[GOAL OF THE EXERCISE]
Only the lines from the start of the data to the line containing "- [Python 3](https://www.python.org/downloads/)", both included, should be output, exactly and without pictures.

*** Opening DATA FOR THIS TASK ***

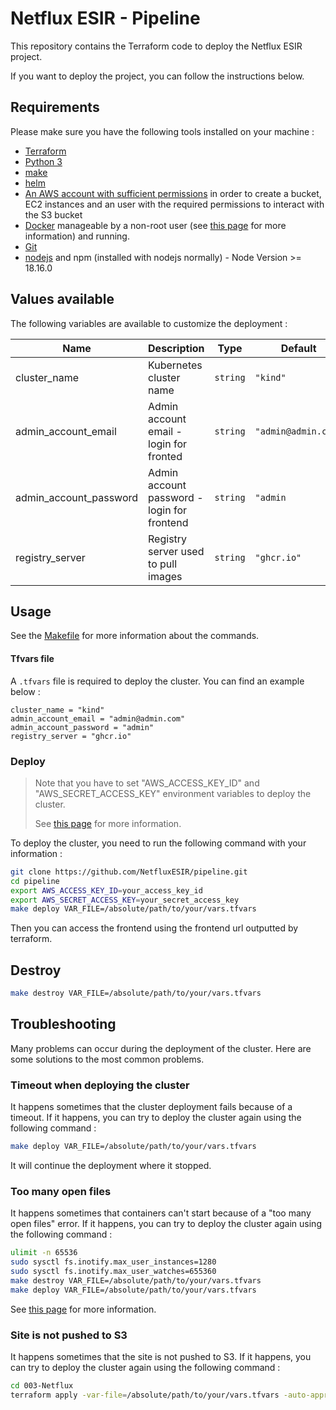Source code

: # Netflux ESIR - Pipeline

This repository contains the Terraform code to deploy the Netflux ESIR project.

If you want to deploy the project, you can follow the instructions below.

## Requirements

Please make sure you have the following tools installed on your machine :

- [Terraform](https://learn.hashicorp.com/tutorials/terraform/install-cli)
- [Python 3](https://www.python.org/downloads/)
- [make](https://www.gnu.org/software/make/)
- [helm](https://helm.sh/docs/intro/install/)
- [An AWS account with sufficient permissions](https://aws.amazon.com/premiumsupport/knowledge-center/create-and-activate-aws-account/) in order to create a bucket, EC2 instances and an user with the required permissions to interact with the S3 bucket
- [Docker](https://docs.docker.com/get-docker/) manageable by a non-root user (see [this page](https://docs.docker.com/engine/install/linux-postinstall/) for more information) and running.
- [Git](https://git-scm.com/downloads)
- [nodejs](https://nodejs.org/en/download/) and npm (installed with nodejs normally) - Node Version >= 18.16.0

## Values available

The following variables are available to customize the deployment :

| Name                   | Description                                  | Type     | Default             | Required |
|------------------------|----------------------------------------------|----------|---------------------|:--------:|
| cluster_name           | Kubernetes cluster name                      | `string` | `"kind"`            |    no    |
| admin_account_email    | Admin account email - login for fronted      | `string` | `"admin@admin.com"` |    no    |
| admin_account_password | Admin account password  - login for frontend | `string` | `"admin`            |    no    |
| registry_server        | Registry server used to pull images          | `string` | `"ghcr.io"`         |    no    |

## Usage

See the [Makefile](./Makefile) for more information about the commands.

#### Tfvars file

A `.tfvars` file is required to deploy the cluster. You can find an example below :

```hcl
cluster_name = "kind"
admin_account_email = "admin@admin.com"
admin_account_password = "admin"
registry_server = "ghcr.io"
```

### Deploy

> Note that you have to set "AWS_ACCESS_KEY_ID" and "AWS_SECRET_ACCESS_KEY" environment variables to deploy the cluster.
> 
> See [this page](https://docs.aws.amazon.com/cli/latest/userguide/cli-configure-envvars.html) for more information.

To deploy the cluster, you need to run the following command with your information :

```bash
git clone https://github.com/NetfluxESIR/pipeline.git
cd pipeline
export AWS_ACCESS_KEY_ID=your_access_key_id
export AWS_SECRET_ACCESS_KEY=your_secret_access_key
make deploy VAR_FILE=/absolute/path/to/your/vars.tfvars
```

Then you can access the frontend using the frontend url outputted by terraform.

## Destroy

```bash
make destroy VAR_FILE=/absolute/path/to/your/vars.tfvars
```

## Troubleshooting

Many problems can occur during the deployment of the cluster. Here are some solutions to the most common problems.

### Timeout when deploying the cluster

It happens sometimes that the cluster deployment fails because of a timeout. If it happens, you can try to deploy the cluster again using the following command :

```bash
make deploy VAR_FILE=/absolute/path/to/your/vars.tfvars
```

It will continue the deployment where it stopped.

### Too many open files

It happens sometimes that containers can't start because of a "too many open files" error. If it happens, you can try to deploy the cluster again using the following command :

```bash
ulimit -n 65536
sudo sysctl fs.inotify.max_user_instances=1280
sudo sysctl fs.inotify.max_user_watches=655360
make destroy VAR_FILE=/absolute/path/to/your/vars.tfvars
make deploy VAR_FILE=/absolute/path/to/your/vars.tfvars
```

See [this page](https://github.com/kubeflow/manifests/issues/2087) for more information.

### Site is not pushed to S3

It happens sometimes that the site is not pushed to S3. If it happens, you can try to deploy the cluster again using the following command :

```bash
cd 003-Netflux
terraform apply -var-file=/absolute/path/to/your/vars.tfvars -auto-approve
```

*** Closing DATA FOR THIS TASK ***

[EXERCISE OUTPUT]
Source code

: # Netflux ESIR - Pipeline

This repository contains the Terraform code to deploy the Netflux ESIR project.

If you want to deploy the project, you can follow the instructions below.

## Requirements

Please make sure you have the following tools installed on your machine :

- [Terraform](https://learn.hashicorp.com/tutorials/terraform/install-cli)
- [Python 3](https://www.python.org/downloads/)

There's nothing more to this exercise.